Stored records
[Start of Attachment]
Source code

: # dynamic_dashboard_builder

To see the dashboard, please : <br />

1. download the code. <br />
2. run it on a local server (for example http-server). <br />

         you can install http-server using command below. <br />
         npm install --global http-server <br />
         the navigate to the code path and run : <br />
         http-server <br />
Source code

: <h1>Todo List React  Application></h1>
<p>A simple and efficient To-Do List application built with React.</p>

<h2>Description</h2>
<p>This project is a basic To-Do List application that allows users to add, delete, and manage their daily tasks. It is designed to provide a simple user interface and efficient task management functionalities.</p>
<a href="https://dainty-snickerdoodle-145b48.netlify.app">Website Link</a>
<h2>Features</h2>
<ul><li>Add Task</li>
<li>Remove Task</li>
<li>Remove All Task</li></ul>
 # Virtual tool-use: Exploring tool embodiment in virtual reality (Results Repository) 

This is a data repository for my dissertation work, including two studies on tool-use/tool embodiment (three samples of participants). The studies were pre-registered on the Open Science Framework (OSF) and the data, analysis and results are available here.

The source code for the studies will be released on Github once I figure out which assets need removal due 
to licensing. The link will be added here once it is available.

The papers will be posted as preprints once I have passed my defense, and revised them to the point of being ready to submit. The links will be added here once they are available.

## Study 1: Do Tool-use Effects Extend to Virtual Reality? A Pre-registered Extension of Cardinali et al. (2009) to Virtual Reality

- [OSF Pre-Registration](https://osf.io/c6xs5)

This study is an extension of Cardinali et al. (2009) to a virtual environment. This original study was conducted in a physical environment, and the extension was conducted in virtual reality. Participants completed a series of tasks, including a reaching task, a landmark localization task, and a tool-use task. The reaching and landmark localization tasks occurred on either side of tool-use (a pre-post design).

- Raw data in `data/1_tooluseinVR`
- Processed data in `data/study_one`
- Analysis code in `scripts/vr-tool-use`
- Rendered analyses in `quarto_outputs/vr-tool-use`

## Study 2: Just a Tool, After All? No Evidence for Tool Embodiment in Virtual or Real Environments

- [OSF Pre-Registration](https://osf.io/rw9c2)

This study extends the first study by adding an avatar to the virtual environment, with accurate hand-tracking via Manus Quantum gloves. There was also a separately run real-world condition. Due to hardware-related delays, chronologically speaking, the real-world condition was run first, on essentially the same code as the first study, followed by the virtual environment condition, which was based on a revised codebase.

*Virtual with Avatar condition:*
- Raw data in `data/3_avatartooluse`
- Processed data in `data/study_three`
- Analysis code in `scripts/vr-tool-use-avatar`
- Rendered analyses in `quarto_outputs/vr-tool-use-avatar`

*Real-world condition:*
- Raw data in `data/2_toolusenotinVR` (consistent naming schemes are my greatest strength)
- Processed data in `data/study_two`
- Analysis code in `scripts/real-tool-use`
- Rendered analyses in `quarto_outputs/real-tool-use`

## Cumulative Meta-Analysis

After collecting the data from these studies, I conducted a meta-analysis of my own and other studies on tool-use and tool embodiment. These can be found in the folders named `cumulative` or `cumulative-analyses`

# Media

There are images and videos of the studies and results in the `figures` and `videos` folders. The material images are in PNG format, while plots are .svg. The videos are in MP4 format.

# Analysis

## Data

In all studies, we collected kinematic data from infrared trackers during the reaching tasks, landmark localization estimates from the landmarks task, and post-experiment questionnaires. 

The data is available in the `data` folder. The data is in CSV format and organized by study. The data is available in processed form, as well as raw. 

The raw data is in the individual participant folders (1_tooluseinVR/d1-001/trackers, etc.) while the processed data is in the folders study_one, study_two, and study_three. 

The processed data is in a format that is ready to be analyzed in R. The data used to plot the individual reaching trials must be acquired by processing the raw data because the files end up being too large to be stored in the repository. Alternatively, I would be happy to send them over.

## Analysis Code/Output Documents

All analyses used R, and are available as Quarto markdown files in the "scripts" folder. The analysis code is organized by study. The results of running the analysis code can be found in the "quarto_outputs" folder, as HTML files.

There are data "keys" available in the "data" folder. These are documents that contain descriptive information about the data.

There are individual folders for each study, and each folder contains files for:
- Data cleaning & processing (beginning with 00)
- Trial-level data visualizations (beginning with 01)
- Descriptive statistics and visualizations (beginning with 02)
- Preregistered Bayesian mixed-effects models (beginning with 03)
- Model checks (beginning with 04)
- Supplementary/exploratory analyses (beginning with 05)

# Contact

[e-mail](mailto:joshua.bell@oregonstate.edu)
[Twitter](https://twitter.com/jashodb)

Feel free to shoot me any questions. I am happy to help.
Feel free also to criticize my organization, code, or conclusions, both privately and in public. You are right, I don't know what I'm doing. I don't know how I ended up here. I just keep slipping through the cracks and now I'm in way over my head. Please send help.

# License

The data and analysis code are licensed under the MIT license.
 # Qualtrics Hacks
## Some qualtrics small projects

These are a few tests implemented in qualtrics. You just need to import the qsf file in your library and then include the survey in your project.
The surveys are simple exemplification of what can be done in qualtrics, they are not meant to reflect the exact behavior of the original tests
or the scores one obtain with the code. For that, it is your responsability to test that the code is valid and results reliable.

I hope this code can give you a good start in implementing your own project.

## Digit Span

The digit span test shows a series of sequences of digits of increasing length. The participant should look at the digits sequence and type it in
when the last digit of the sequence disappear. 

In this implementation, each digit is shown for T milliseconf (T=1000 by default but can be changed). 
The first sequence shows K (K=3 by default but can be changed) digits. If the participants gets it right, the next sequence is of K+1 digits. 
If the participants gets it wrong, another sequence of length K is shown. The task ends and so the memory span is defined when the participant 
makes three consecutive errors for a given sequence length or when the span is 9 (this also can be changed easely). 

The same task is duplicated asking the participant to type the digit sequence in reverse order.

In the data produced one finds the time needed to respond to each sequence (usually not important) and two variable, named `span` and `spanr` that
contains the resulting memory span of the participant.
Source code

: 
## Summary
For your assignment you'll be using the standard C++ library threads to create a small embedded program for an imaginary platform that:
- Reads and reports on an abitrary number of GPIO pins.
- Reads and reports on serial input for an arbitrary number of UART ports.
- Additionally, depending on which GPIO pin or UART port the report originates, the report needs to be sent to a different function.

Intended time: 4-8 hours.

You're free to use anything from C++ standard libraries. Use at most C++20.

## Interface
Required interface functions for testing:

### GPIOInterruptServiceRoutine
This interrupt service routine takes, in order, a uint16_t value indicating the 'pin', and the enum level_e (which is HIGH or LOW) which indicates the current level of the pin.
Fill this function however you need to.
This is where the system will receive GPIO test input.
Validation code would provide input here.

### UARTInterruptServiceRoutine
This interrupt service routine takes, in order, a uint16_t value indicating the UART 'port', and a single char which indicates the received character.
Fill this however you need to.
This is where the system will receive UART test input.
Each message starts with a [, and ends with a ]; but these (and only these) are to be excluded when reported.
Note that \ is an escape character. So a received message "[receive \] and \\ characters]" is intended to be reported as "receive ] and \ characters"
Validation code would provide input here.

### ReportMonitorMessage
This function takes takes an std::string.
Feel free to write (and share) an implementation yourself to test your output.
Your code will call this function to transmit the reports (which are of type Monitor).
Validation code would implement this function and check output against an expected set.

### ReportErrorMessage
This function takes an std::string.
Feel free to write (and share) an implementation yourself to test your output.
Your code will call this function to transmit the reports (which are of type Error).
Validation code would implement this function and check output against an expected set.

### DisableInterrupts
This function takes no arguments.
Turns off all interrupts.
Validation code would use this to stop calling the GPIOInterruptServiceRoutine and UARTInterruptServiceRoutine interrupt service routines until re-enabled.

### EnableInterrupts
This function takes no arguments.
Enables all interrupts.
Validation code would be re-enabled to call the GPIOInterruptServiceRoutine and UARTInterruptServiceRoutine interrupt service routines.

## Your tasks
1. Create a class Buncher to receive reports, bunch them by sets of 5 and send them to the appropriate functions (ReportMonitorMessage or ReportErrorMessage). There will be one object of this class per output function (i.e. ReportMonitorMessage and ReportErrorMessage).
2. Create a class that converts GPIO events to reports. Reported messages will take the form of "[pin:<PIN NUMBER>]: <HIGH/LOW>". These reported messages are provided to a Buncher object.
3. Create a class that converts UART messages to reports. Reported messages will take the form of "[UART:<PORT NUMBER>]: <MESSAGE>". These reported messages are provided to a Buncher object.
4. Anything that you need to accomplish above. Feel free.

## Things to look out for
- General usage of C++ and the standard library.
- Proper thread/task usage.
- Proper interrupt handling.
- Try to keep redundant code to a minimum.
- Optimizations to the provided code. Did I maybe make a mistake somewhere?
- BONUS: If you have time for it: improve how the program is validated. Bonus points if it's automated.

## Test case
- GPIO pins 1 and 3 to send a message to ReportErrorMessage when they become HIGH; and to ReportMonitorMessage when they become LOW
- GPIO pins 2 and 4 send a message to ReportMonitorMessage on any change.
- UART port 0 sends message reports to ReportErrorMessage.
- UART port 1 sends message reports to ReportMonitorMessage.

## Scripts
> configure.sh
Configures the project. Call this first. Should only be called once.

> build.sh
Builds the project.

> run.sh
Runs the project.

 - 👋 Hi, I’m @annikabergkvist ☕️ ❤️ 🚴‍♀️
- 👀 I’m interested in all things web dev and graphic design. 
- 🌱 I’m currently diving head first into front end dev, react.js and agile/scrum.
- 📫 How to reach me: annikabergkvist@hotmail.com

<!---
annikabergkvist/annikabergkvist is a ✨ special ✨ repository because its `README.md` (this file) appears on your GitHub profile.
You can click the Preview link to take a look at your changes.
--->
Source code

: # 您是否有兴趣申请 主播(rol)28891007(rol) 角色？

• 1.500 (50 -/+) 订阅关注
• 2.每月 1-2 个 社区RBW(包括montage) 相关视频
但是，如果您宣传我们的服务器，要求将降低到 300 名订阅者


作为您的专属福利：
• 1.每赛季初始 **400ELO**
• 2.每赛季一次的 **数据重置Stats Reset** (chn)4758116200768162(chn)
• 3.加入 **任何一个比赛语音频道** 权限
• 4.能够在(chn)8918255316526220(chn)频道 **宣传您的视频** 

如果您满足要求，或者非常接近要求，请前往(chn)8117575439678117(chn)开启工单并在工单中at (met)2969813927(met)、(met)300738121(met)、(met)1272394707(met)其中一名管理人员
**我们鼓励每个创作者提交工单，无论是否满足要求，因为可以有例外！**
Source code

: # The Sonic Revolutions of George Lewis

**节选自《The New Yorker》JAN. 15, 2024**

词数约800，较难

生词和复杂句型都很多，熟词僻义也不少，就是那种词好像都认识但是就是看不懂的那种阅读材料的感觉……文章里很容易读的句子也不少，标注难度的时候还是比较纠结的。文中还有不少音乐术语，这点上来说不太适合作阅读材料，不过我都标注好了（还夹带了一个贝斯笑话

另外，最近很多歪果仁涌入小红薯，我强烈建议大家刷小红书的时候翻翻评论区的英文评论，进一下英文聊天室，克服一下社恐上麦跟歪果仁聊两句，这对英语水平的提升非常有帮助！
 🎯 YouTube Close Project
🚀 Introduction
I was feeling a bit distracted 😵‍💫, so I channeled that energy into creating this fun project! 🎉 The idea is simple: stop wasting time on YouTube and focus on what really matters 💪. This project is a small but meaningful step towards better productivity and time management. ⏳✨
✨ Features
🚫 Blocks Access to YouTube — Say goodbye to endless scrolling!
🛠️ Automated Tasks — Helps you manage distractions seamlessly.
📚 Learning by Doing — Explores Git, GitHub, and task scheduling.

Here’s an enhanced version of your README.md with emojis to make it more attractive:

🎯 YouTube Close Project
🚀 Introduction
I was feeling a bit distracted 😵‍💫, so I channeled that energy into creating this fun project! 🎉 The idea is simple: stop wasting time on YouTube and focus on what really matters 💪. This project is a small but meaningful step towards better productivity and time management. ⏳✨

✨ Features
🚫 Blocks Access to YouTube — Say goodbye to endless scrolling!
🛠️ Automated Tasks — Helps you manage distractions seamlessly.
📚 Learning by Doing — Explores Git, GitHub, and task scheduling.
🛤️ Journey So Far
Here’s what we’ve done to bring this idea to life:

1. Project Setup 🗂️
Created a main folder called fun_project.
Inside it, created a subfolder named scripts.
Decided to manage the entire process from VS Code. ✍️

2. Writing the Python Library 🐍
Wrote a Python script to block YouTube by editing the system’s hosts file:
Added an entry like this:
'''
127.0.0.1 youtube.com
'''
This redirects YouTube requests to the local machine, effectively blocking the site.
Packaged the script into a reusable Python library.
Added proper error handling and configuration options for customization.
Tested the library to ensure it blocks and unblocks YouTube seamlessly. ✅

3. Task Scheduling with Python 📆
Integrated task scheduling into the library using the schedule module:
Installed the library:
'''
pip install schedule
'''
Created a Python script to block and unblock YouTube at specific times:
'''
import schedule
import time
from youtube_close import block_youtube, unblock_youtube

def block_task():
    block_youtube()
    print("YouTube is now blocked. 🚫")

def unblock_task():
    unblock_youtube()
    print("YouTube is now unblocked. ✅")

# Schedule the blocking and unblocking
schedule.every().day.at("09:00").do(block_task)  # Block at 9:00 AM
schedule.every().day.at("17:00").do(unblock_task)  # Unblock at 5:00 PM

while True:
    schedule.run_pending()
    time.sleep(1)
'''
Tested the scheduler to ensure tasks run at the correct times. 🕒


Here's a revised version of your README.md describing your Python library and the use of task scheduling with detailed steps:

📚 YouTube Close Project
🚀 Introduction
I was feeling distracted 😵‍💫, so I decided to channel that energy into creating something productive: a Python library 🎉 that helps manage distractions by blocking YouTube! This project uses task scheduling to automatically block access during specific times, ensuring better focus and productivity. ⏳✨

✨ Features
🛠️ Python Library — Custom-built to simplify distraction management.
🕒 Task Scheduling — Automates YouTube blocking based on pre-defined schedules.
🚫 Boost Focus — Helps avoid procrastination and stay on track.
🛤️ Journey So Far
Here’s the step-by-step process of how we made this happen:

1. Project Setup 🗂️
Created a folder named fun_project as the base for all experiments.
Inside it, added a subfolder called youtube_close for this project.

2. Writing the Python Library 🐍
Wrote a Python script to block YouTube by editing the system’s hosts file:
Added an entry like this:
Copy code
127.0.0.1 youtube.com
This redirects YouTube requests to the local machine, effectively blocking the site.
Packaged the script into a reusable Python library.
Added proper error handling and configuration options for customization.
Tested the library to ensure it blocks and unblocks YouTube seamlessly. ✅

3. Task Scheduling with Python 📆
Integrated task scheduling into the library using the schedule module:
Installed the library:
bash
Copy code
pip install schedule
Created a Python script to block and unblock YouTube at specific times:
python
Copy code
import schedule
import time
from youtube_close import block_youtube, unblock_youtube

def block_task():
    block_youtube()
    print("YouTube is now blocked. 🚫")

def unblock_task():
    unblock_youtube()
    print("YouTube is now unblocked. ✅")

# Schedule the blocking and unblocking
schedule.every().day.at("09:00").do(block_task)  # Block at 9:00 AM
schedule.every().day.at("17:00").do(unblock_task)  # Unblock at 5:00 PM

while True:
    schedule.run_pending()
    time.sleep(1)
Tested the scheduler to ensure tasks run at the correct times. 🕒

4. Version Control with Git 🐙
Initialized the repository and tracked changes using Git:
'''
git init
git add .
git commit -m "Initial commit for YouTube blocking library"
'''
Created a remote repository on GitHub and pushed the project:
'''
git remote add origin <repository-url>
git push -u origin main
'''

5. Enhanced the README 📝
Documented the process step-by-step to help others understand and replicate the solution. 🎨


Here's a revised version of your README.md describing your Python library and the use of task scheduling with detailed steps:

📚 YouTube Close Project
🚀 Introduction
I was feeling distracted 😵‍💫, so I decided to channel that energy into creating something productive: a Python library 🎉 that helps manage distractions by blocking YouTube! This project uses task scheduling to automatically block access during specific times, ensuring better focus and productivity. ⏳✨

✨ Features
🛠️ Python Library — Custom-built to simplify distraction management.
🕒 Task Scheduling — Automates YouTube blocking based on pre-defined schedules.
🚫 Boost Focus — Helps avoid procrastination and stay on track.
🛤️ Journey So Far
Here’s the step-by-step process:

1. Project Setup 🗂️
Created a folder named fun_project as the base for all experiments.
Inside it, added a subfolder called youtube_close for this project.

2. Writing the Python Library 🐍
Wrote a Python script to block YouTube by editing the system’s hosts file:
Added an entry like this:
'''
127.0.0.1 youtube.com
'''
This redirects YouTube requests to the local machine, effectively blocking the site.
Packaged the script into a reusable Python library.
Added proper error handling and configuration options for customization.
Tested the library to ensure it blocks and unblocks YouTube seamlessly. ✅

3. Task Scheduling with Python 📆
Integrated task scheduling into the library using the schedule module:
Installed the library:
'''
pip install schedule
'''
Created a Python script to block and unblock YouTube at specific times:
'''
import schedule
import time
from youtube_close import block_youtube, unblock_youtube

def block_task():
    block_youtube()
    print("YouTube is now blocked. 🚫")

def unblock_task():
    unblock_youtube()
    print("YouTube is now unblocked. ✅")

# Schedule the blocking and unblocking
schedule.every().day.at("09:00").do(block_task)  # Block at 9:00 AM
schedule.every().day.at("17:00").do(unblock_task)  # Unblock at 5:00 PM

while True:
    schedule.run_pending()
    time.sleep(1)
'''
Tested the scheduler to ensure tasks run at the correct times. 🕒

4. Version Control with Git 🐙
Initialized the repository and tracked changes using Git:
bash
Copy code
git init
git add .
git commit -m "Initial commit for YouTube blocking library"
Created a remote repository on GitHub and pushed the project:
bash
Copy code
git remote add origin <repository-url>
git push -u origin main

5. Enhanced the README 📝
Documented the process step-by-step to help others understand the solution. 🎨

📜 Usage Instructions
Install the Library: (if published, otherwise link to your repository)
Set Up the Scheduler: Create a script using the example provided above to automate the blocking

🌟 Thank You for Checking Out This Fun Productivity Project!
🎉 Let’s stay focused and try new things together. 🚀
[End of Attachment]
Action item
For this exercise, return every line from the data that holds the string "level".

Answer area
- Trial-level data visualizations (beginning with 01)
This interrupt service routine takes, in order, a uint16_t value indicating the 'pin', and the enum level_e (which is HIGH or LOW) which indicates the current level of the pin.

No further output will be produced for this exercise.